Books: ‘The Plague’ by Albert Camus

It starts with one rodent, dead on the landing outside of Dr. Rieux’s clinic: “something soft under his foot” that he kicks away without a second thought. But soon there are thousands of dead rats turning up in the streets of Oran, a port town in Algeria. The concierge in the doctor’s building succumbs to a strange fever, then others in increasing numbers fall victim to the same fate, until contagion and fear gripped the entire city.

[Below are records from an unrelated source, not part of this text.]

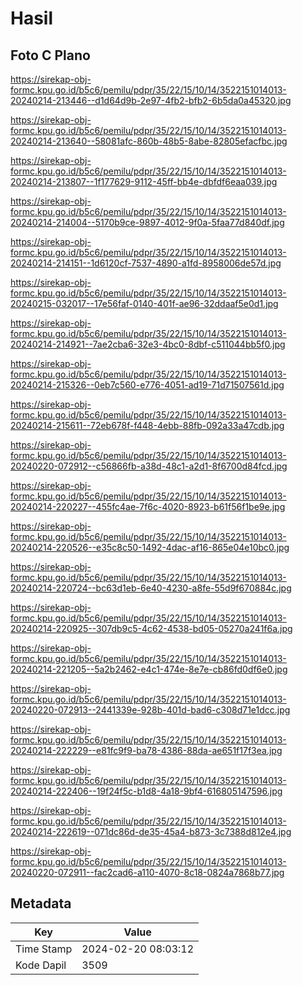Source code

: # Hasil

## Foto C Plano

https://sirekap-obj-formc.kpu.go.id/b5c6/pemilu/pdpr/35/22/15/10/14/3522151014013-20240214-213446--d1d64d9b-2e97-4fb2-bfb2-6b5da0a45320.jpg

https://sirekap-obj-formc.kpu.go.id/b5c6/pemilu/pdpr/35/22/15/10/14/3522151014013-20240214-213640--58081afc-860b-48b5-8abe-82805efacfbc.jpg

https://sirekap-obj-formc.kpu.go.id/b5c6/pemilu/pdpr/35/22/15/10/14/3522151014013-20240214-213807--1f177629-9112-45ff-bb4e-dbfdf6eaa039.jpg

https://sirekap-obj-formc.kpu.go.id/b5c6/pemilu/pdpr/35/22/15/10/14/3522151014013-20240214-214004--5170b9ce-9897-4012-9f0a-5faa77d840df.jpg

https://sirekap-obj-formc.kpu.go.id/b5c6/pemilu/pdpr/35/22/15/10/14/3522151014013-20240214-214151--1d6120cf-7537-4890-a1fd-8958006de57d.jpg

https://sirekap-obj-formc.kpu.go.id/b5c6/pemilu/pdpr/35/22/15/10/14/3522151014013-20240215-032017--17e56faf-0140-401f-ae96-32ddaaf5e0d1.jpg

https://sirekap-obj-formc.kpu.go.id/b5c6/pemilu/pdpr/35/22/15/10/14/3522151014013-20240214-214921--7ae2cba6-32e3-4bc0-8dbf-c511044bb5f0.jpg

https://sirekap-obj-formc.kpu.go.id/b5c6/pemilu/pdpr/35/22/15/10/14/3522151014013-20240214-215326--0eb7c560-e776-4051-ad19-71d71507561d.jpg

https://sirekap-obj-formc.kpu.go.id/b5c6/pemilu/pdpr/35/22/15/10/14/3522151014013-20240214-215611--72eb678f-f448-4ebb-88fb-092a33a47cdb.jpg

https://sirekap-obj-formc.kpu.go.id/b5c6/pemilu/pdpr/35/22/15/10/14/3522151014013-20240220-072912--c56866fb-a38d-48c1-a2d1-8f6700d84fcd.jpg

https://sirekap-obj-formc.kpu.go.id/b5c6/pemilu/pdpr/35/22/15/10/14/3522151014013-20240214-220227--455fc4ae-7f6c-4020-8923-b61f56f1be9e.jpg

https://sirekap-obj-formc.kpu.go.id/b5c6/pemilu/pdpr/35/22/15/10/14/3522151014013-20240214-220526--e35c8c50-1492-4dac-af16-865e04e10bc0.jpg

https://sirekap-obj-formc.kpu.go.id/b5c6/pemilu/pdpr/35/22/15/10/14/3522151014013-20240214-220724--bc63d1eb-6e40-4230-a8fe-55d9f670884c.jpg

https://sirekap-obj-formc.kpu.go.id/b5c6/pemilu/pdpr/35/22/15/10/14/3522151014013-20240214-220925--307db9c5-4c62-4538-bd05-05270a241f6a.jpg

https://sirekap-obj-formc.kpu.go.id/b5c6/pemilu/pdpr/35/22/15/10/14/3522151014013-20240214-221205--5a2b2462-e4c1-474e-8e7e-cb86fd0df6e0.jpg

https://sirekap-obj-formc.kpu.go.id/b5c6/pemilu/pdpr/35/22/15/10/14/3522151014013-20240220-072913--2441339e-928b-401d-bad6-c308d71e1dcc.jpg

https://sirekap-obj-formc.kpu.go.id/b5c6/pemilu/pdpr/35/22/15/10/14/3522151014013-20240214-222229--e81fc9f9-ba78-4386-88da-ae651f17f3ea.jpg

https://sirekap-obj-formc.kpu.go.id/b5c6/pemilu/pdpr/35/22/15/10/14/3522151014013-20240214-222406--19f24f5c-b1d8-4a18-9bf4-616805147596.jpg

https://sirekap-obj-formc.kpu.go.id/b5c6/pemilu/pdpr/35/22/15/10/14/3522151014013-20240214-222619--071dc86d-de35-45a4-b873-3c7388d812e4.jpg

https://sirekap-obj-formc.kpu.go.id/b5c6/pemilu/pdpr/35/22/15/10/14/3522151014013-20240220-072911--fac2cad6-a110-4070-8c18-0824a7868b77.jpg


## Metadata

| Key        | Value               |
| ---------- | ------------------- |
| Time Stamp | 2024-02-20 08:03:12 |
| Kode Dapil | 3509                |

Replace rat with a virus, and Albert Camus’s masterly novel, written in 1947, sounds eerily prescient of our times. In the novel’s setting, as in today, an epidemic runs wild in a city run by governments who cannot coordinate relief, religious authorities rave ineffectually, and no one knows what today, much less tomorrow, holds in store. At first, the citizens of Oran panic and revolt, but before long, as if numbed by the summer sun, their alarm gives way to despondency and resignation. Bodies are piled high on the streets, neighborhoods stink of pestilential flesh, homes are burned, and citizens wander in a hopeless daze.

Yet (and this is a key subtle message of the novel), life goes on. In one astounding scene, Camus describes a performance of Orpheus and Eurydice at the local opera house, where the tenor collapses from the plague in the middle of an aria.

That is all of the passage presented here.